Work out how many lines of the data hold the string "states", and reply with that number alone.

__PROVIDED ENTRIES__
==*==
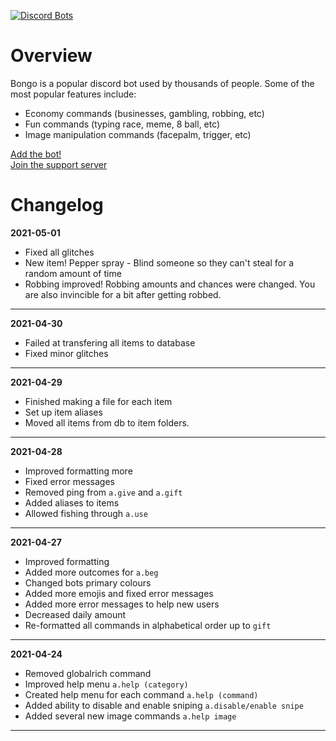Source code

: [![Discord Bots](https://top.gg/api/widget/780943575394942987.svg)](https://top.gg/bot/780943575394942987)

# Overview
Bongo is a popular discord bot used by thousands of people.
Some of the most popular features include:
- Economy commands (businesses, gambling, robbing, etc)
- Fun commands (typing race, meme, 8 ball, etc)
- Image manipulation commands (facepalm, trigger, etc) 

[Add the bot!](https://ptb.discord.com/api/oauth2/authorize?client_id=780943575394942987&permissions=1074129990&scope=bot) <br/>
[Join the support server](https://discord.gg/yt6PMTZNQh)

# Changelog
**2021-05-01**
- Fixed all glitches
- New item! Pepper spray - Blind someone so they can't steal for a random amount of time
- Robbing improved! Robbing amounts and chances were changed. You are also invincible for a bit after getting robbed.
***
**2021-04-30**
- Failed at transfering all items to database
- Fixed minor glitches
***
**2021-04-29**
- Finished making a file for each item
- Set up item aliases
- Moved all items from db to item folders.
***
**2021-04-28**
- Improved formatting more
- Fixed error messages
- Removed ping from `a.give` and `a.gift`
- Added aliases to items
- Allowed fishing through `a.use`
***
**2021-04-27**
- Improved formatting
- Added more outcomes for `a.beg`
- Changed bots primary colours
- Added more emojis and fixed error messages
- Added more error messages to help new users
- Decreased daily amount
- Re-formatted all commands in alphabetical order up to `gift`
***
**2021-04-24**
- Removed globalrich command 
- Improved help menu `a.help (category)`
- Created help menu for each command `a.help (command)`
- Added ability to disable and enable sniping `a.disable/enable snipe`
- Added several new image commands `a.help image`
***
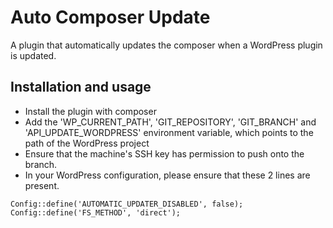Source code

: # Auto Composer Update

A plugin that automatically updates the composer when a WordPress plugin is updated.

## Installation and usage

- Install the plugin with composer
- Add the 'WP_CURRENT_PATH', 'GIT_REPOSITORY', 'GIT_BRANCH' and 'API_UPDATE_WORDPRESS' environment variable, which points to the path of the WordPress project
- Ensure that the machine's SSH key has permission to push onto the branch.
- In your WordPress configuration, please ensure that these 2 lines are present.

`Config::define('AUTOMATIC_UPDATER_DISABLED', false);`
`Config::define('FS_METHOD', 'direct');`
==*==
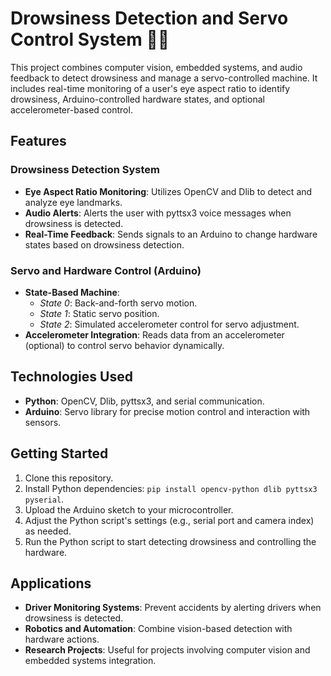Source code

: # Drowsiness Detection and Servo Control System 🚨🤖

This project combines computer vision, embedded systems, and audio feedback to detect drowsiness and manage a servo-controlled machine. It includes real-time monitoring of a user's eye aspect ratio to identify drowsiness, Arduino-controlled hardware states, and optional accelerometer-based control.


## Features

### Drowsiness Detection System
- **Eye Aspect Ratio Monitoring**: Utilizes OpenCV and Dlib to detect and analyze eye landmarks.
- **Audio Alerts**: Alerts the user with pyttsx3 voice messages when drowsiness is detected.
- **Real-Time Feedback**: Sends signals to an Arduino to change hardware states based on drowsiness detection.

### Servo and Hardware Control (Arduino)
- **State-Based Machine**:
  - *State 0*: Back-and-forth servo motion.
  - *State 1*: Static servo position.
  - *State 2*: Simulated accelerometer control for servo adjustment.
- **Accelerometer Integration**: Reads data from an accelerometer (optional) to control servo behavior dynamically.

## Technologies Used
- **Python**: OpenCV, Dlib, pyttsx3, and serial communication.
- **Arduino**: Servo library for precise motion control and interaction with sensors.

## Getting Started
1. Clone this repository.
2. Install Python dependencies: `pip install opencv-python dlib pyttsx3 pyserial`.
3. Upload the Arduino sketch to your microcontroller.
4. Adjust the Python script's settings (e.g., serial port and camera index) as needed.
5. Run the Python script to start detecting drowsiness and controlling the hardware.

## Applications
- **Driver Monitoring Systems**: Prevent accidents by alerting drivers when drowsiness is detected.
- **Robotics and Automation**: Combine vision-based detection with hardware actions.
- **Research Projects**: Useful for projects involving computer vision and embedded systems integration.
==*==
__RESPONSE BOX__
2